• **Task requirements**:
Which lines of the entries below run from the one holding "숫자로 이루어진 데이터|" to the one holding "내 원소의 총 개수|", inclusive? Set down exactly those lines and no others.

Collected data:
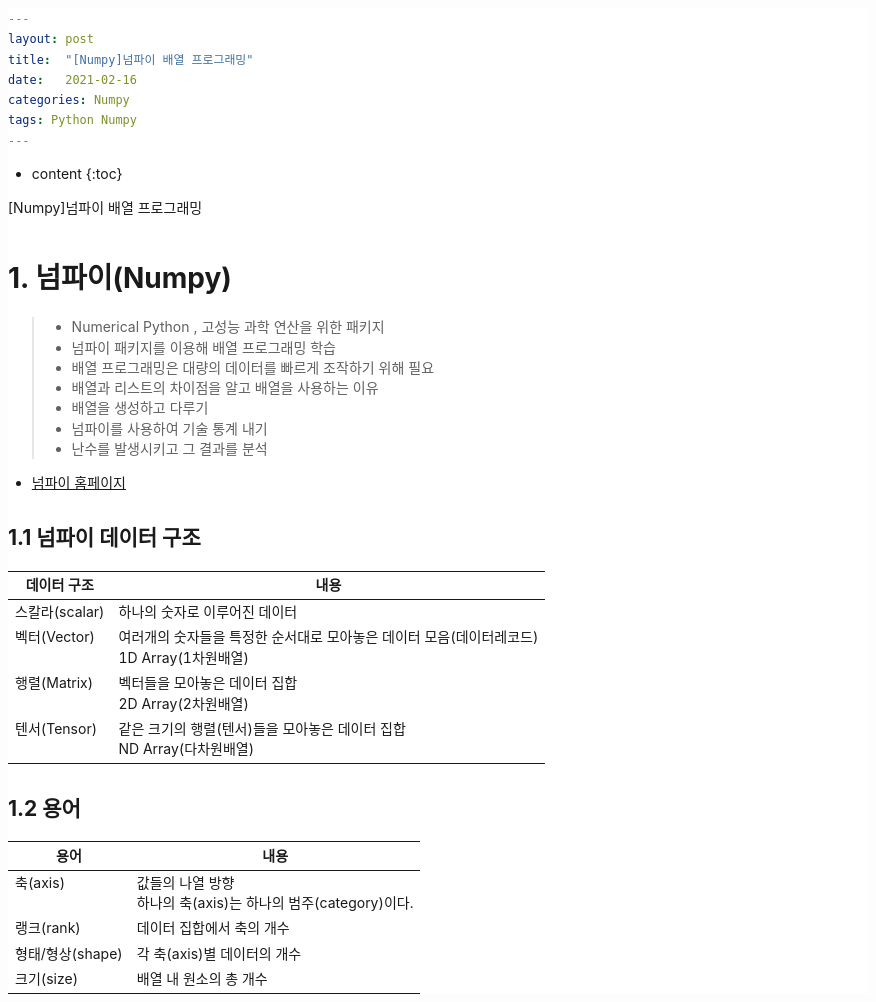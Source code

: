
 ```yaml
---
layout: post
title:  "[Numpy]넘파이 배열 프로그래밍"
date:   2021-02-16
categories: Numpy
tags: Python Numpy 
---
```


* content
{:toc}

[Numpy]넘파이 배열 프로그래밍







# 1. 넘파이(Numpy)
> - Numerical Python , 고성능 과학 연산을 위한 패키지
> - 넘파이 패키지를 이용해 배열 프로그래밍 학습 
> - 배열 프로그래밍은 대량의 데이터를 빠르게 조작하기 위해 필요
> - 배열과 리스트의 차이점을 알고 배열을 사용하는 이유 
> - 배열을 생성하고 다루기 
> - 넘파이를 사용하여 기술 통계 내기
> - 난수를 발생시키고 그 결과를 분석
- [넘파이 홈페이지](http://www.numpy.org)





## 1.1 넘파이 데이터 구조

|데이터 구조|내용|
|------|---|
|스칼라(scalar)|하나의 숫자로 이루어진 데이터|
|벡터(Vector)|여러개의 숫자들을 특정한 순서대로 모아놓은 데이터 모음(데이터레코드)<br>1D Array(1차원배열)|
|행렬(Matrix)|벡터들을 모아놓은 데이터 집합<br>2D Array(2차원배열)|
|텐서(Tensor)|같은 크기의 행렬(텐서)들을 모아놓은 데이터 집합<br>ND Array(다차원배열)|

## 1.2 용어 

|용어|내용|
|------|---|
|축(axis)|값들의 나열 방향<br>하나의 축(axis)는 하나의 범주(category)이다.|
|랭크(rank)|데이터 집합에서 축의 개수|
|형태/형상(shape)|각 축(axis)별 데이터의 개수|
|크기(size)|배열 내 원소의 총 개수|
---
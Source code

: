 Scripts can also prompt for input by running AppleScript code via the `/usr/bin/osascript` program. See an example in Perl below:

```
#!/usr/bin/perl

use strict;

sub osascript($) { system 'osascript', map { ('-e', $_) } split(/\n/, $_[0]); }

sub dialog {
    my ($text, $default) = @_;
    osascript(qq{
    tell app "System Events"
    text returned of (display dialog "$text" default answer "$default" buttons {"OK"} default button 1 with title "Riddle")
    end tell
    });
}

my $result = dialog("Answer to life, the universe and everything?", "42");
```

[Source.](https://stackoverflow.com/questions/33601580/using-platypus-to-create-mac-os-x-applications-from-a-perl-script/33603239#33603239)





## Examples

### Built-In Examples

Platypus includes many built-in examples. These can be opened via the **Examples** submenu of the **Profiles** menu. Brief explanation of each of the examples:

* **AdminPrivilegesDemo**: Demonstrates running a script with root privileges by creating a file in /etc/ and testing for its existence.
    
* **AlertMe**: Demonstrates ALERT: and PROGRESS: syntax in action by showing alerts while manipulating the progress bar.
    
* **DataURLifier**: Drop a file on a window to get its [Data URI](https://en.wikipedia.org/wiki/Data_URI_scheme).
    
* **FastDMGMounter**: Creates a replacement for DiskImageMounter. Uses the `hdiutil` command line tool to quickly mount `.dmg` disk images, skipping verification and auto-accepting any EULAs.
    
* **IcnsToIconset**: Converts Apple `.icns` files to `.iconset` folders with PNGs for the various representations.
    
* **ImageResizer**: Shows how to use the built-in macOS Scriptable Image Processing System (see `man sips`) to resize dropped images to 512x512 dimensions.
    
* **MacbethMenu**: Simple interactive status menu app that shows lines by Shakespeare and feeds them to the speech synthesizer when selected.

• **The completed task**:
|스칼라(scalar)|하나의 숫자로 이루어진 데이터|
|벡터(Vector)|여러개의 숫자들을 특정한 순서대로 모아놓은 데이터 모음(데이터레코드)<br>1D Array(1차원배열)|
|행렬(Matrix)|벡터들을 모아놓은 데이터 집합<br>2D Array(2차원배열)|
|텐서(Tensor)|같은 크기의 행렬(텐서)들을 모아놓은 데이터 집합<br>ND Array(다차원배열)|

## 1.2 용어 

|용어|내용|
|------|---|
|축(axis)|값들의 나열 방향<br>하나의 축(axis)는 하나의 범주(category)이다.|
|랭크(rank)|데이터 집합에서 축의 개수|
|형태/형상(shape)|각 축(axis)별 데이터의 개수|
|크기(size)|배열 내 원소의 총 개수|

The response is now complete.